A gigantic disused railway tunnel beneath the Yorkshire Wolds hides a space so large, it's believed to have its own climate.
The Drewton Tunnel - which at 1.2 miles is one of the longest abandoned tunnels in the UK - has been closed to all but a few intrepid explorers for the past 60 years due to various dangers such as falling chalk.
The entrances at each end are blocked, with one almost completely buried by landfill from a quarry. But those few who have been inside describe a huge, vaulted space, lined with orange coloured bricks.
It can be wet and freezing cold and people have reported seeing icicles in winter several feet long.
The tunnel was cut through chalk to carry a railway line between Hull and Barnsley and took three years to complete. A marvel of Victorian engineering, it is the longest of three similar structures along the route of the old line.
The tunnel carried trains beneath the Wolds between Little Weighton and South Cave. But it closed to rail traffic in 1958 and the lines that ran through it are long gone.
Nearby are two other shorter tunnels, one of which could still be walked through until relatively recently. Sugar Loaf Tunnel, which is is 132 yards (121m) long, has now been fenced off, but photographs taken in 2015 show a structure similar to its much longer neighbour. The third, Weedley Tunnel, is also fenced off.
Home to bats
Today, the abandoned Drewton Tunnel is believed to be home to a large colony of bats. A survey in the late 1980s suggested the space was the best home for hibernating bats in the whole of East Yorkshire, an area which does not have any natural caves.

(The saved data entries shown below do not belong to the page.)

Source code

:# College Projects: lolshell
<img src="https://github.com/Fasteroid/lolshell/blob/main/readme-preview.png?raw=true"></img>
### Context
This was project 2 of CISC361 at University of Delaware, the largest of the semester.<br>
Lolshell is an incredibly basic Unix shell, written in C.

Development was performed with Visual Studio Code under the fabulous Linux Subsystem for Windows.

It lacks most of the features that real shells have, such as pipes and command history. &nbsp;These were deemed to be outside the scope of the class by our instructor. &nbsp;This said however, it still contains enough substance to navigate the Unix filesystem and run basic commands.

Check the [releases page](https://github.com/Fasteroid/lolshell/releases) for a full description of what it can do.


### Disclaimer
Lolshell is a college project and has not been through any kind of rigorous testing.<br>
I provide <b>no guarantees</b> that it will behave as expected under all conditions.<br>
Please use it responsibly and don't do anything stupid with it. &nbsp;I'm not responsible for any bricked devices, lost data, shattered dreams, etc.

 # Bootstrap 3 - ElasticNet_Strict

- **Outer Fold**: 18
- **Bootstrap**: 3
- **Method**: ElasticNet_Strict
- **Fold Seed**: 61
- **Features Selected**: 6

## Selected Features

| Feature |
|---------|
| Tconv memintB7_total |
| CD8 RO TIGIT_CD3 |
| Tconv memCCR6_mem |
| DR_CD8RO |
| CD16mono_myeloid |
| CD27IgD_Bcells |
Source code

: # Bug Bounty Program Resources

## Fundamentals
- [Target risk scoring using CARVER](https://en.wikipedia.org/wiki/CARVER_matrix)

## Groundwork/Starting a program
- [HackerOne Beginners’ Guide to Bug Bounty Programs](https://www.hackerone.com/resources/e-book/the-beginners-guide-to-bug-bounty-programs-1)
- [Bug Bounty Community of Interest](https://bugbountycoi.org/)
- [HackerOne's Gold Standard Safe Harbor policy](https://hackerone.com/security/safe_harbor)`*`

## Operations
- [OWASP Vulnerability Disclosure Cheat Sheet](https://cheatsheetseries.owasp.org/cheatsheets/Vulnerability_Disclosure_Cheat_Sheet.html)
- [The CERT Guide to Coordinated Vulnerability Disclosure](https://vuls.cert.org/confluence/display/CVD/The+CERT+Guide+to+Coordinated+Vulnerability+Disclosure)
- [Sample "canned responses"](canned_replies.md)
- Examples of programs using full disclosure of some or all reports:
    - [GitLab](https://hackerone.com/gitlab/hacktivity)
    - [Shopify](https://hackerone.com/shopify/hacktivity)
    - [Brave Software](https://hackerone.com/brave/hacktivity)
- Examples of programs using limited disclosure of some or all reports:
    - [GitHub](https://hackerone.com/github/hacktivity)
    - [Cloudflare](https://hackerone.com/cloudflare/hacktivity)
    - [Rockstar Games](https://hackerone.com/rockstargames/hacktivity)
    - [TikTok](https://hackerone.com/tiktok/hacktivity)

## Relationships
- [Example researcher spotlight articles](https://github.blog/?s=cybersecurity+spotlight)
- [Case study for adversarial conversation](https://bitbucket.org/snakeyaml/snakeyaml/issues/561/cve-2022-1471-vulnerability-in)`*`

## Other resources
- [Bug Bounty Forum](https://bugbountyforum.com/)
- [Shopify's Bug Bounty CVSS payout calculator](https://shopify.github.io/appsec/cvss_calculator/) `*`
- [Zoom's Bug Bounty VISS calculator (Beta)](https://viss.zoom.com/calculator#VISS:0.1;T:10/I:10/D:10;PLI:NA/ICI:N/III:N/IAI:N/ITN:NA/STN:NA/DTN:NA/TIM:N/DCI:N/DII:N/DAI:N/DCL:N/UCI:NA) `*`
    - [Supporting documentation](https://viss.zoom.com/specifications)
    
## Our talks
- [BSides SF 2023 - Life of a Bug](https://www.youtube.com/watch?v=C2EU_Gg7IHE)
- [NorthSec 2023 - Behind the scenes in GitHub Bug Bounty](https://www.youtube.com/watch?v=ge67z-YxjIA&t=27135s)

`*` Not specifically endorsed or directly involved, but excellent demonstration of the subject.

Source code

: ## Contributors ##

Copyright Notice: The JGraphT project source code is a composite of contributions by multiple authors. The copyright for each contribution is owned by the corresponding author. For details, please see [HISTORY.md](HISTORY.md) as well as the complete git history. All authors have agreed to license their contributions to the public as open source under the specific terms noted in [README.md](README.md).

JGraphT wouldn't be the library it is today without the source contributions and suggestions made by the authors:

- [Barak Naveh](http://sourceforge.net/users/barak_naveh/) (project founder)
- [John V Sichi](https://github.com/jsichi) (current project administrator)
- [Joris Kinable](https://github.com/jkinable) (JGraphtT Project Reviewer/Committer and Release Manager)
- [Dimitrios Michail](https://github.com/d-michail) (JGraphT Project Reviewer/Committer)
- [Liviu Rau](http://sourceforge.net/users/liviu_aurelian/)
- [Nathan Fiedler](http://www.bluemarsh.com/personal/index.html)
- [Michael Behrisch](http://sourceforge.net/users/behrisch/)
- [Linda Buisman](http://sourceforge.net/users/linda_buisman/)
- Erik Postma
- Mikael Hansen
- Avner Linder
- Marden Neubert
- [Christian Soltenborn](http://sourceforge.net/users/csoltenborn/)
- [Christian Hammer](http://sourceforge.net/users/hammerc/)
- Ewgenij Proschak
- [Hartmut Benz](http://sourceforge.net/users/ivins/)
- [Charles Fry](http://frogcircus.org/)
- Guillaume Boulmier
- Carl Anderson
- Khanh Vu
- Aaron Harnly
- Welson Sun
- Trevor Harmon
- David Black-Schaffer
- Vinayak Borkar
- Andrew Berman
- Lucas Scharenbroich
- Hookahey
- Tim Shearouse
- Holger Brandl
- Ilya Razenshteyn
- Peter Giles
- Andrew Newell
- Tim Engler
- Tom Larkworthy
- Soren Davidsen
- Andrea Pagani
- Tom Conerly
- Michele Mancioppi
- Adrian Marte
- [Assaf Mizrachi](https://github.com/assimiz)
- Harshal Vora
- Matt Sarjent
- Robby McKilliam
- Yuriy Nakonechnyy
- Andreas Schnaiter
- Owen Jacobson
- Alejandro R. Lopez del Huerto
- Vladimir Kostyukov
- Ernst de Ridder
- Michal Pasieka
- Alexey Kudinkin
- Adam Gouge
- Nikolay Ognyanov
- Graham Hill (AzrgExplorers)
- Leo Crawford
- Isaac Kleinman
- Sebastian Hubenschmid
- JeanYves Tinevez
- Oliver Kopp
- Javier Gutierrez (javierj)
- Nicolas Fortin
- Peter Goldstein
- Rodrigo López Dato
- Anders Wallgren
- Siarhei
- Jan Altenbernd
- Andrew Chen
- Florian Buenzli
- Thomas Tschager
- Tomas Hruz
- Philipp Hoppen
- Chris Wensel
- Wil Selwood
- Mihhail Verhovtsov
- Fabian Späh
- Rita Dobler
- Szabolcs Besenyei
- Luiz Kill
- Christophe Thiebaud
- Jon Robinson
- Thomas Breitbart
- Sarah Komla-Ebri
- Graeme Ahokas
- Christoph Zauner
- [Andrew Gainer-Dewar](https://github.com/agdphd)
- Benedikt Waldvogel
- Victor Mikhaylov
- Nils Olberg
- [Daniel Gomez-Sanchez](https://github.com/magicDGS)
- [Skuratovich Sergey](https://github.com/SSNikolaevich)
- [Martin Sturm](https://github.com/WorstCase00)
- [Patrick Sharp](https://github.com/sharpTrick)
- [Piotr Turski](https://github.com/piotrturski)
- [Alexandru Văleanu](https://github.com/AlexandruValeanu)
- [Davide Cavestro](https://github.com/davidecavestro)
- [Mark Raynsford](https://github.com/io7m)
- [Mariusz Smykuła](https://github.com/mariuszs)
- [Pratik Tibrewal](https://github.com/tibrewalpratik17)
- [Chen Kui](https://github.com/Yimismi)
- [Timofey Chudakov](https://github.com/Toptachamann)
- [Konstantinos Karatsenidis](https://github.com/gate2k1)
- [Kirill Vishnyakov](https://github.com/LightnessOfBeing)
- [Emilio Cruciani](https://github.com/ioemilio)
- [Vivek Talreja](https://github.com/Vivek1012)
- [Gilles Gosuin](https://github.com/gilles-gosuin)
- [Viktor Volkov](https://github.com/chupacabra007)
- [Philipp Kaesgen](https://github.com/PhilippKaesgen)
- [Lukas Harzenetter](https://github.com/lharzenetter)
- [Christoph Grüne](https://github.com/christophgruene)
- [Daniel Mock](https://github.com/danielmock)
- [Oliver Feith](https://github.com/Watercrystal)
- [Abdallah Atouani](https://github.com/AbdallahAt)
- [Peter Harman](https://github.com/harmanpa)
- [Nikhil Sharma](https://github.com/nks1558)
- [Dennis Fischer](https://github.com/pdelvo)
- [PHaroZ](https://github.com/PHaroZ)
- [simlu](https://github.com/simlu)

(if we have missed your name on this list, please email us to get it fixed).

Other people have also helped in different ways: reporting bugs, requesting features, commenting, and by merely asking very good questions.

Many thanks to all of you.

The bats may particularly enjoy the five deep air vents dotted along the line of the tunnel. The top of the vents can still be seen today in the fields around Drewton. They are easy to spot as they resemble large, stubby circular chimneys.
Long lost railway
The Hull and Barnsley Railway was opened in July 1885. Around 8,000 'navvies' (labourers) were employed to build the line and its tunnels. Astonishing images of these men can be seen here.
Little of the railway remains today but for a stretch running to Hull's eastern docks, including a swing bridge over the River Hull. The old passenger station in Cannon Street is now part of Hull College, but the original gates survive.
Decades on, the tunnels slumber under the hills of the Wolds, the rush of steam and the clatter of wheels on tracks a long-distant echo of a lost age.